In some cases, such as China, we have Domtar people in country who speak to customers in their native language. China is such an important market to Domtar that we established an office in Hong Kong so we could provide service in the native language and in a customer friendly time zone. In other cases, we have multilingual people on staff, such as in the Montreal office. Our European Sales Manager is fluent in French and Italian in addition to English. Our Latin American Manager grew up in Costa Rica.

But what about those countries where the language is a bit more “exotic”, like Bahasa or Hakka? (Bonus points if you know where Hakka is spoken.) For these countries, we resort to multi-national sales organizations such as Cellmark, CNG or Ekman who employ sub-agents in these countries. We will sell to an agent who in turn sells (with the help of their sub-agent/ local representative) to the local buyer. The agents also provide a valuable financial service for Domtar by assuming financial risk. In this case, financial risk comes in multiple flavors; commercial risk, country risk, war risk, currency exchange risk and the list goes on. These are all factors in any transaction but it all starts with a simple conversation with an interested buyer.

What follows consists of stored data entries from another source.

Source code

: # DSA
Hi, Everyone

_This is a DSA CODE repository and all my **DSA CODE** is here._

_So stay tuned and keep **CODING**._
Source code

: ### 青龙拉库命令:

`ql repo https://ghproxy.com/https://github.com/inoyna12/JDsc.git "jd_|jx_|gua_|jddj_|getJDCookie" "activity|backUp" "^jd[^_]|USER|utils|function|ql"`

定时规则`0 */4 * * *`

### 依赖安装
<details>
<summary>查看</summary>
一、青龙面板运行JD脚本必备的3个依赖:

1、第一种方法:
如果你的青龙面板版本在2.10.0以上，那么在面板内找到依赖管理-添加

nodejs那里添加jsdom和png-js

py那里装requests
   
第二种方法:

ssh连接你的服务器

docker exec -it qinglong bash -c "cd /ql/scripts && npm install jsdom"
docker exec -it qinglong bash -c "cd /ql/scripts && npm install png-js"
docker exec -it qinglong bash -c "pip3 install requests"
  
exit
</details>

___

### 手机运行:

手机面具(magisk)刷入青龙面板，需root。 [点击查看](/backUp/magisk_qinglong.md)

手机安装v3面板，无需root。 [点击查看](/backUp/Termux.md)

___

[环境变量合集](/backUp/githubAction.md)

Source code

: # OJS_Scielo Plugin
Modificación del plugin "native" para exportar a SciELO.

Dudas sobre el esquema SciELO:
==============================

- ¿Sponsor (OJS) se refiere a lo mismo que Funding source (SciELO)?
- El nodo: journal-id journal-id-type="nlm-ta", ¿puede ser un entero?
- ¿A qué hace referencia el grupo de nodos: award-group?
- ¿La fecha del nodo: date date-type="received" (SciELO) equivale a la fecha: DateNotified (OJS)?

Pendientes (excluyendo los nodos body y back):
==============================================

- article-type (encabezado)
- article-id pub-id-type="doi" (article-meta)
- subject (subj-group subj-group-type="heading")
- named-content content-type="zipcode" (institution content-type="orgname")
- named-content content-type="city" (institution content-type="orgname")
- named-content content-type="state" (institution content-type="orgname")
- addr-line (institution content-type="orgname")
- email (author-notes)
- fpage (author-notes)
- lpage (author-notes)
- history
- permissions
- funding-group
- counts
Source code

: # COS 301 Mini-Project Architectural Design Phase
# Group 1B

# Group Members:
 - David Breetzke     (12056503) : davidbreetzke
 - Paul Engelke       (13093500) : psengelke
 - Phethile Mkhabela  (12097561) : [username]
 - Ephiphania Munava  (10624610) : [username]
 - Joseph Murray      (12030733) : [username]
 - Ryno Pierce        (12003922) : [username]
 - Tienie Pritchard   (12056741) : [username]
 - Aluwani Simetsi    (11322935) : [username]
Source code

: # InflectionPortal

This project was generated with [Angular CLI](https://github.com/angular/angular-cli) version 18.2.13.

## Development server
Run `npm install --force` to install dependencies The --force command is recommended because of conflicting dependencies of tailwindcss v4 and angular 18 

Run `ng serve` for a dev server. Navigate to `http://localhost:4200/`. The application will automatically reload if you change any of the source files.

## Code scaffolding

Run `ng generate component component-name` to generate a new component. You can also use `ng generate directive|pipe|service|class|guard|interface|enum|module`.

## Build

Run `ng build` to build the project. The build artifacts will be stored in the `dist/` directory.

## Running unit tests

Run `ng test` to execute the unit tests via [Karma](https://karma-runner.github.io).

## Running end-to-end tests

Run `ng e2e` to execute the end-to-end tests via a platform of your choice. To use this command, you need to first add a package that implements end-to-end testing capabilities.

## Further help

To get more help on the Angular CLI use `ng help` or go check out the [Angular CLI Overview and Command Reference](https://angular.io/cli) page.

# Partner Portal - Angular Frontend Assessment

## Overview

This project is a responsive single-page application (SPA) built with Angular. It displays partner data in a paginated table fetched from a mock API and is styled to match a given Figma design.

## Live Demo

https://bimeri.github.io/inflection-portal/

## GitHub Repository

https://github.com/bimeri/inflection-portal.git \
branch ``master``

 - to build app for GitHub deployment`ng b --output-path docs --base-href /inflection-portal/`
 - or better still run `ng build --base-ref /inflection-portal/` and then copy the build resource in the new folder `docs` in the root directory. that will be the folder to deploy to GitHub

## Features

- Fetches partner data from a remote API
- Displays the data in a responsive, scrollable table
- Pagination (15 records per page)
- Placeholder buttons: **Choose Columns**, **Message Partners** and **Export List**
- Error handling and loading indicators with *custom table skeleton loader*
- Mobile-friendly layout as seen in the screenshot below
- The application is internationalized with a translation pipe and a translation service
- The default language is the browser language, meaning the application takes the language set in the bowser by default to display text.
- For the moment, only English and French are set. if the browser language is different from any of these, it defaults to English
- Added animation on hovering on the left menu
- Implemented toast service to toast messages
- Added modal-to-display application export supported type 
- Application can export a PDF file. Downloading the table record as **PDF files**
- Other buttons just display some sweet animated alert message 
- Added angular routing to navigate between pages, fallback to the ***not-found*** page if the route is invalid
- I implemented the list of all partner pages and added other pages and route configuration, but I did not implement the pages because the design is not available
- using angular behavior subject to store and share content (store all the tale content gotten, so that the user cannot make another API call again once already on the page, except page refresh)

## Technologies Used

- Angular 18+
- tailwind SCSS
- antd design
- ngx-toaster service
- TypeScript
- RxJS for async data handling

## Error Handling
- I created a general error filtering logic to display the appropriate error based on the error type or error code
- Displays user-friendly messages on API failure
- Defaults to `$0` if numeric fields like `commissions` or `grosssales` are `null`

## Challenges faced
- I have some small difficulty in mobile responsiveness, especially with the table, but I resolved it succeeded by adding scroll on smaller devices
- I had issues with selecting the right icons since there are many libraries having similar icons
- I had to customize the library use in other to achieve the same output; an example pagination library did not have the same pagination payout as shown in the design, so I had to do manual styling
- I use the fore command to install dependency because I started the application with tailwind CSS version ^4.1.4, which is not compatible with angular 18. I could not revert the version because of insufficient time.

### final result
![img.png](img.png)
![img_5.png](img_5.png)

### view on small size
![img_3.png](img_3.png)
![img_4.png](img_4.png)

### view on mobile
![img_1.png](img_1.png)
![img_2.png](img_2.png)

We’re very fortunate that English is our native tongue and has become the lingua franca of the world over the last 50 years. Most purchasing agents (to varying degrees of proficiency) speak English. But the work doesn’t start and end with the Purchasing Manager. The pulp has to perform well. This means technical people. Arrival condition is critical. This means shipping and receiving people. Invoicing has to be correct. This means office staff. When there is a complaint (OK, this is rare), the production staff is involved. For these people, English is as foreign to them as Japanese is to most of us. A local native speaker is essential.

So, short answer is that it’s a network of people taking the product from the floor of a Domtar mill to the floor of a customer plant. And as the product moves, risk slowly transfers with it and the language in which we transact slowly morphs from English to the local language.